§ Task material:
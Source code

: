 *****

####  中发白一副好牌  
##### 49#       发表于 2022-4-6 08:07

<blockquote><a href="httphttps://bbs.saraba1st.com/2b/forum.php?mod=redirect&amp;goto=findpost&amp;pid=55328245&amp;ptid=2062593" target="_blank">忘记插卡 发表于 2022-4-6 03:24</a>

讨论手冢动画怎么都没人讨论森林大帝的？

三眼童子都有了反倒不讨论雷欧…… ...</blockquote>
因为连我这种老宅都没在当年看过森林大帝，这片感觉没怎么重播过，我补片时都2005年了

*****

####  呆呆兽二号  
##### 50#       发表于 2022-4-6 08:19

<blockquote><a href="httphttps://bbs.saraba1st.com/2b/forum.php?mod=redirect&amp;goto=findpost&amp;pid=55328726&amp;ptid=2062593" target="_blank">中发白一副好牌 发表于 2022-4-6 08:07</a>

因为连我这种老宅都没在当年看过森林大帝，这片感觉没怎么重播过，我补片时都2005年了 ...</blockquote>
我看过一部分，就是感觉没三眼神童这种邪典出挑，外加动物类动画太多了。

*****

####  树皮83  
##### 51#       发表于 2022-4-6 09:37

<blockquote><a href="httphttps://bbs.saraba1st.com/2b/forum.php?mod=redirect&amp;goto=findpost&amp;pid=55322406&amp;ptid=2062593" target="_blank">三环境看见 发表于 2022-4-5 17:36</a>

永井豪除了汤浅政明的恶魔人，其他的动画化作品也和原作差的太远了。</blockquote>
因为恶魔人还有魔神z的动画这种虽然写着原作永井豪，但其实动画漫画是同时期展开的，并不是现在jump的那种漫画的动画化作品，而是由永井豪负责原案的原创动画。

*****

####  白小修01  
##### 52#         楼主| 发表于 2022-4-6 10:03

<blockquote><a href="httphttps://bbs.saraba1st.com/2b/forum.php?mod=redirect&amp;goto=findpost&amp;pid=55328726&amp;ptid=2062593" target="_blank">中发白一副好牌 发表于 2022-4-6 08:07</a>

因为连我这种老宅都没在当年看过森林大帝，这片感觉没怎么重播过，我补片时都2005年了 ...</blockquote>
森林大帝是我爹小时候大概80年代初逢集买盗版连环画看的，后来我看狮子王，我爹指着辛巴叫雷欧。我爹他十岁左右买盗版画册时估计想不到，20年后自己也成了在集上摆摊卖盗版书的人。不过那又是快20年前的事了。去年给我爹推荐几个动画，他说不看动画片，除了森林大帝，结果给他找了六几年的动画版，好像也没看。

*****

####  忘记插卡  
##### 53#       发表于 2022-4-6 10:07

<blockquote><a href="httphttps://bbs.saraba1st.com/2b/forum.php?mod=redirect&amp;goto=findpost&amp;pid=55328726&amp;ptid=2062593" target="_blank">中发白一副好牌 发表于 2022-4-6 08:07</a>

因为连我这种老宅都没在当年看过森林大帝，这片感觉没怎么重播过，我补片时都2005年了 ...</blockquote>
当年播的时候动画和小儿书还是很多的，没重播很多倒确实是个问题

§ Exercise goal:
Across the entries above, find the lines with the string "忘记插卡" and copy them.

§ Answer to this problem:
<blockquote><a href="httphttps://bbs.saraba1st.com/2b/forum.php?mod=redirect&amp;goto=findpost&amp;pid=55328245&amp;ptid=2062593" target="_blank">忘记插卡 发表于 2022-4-6 03:24</a>
####  忘记插卡  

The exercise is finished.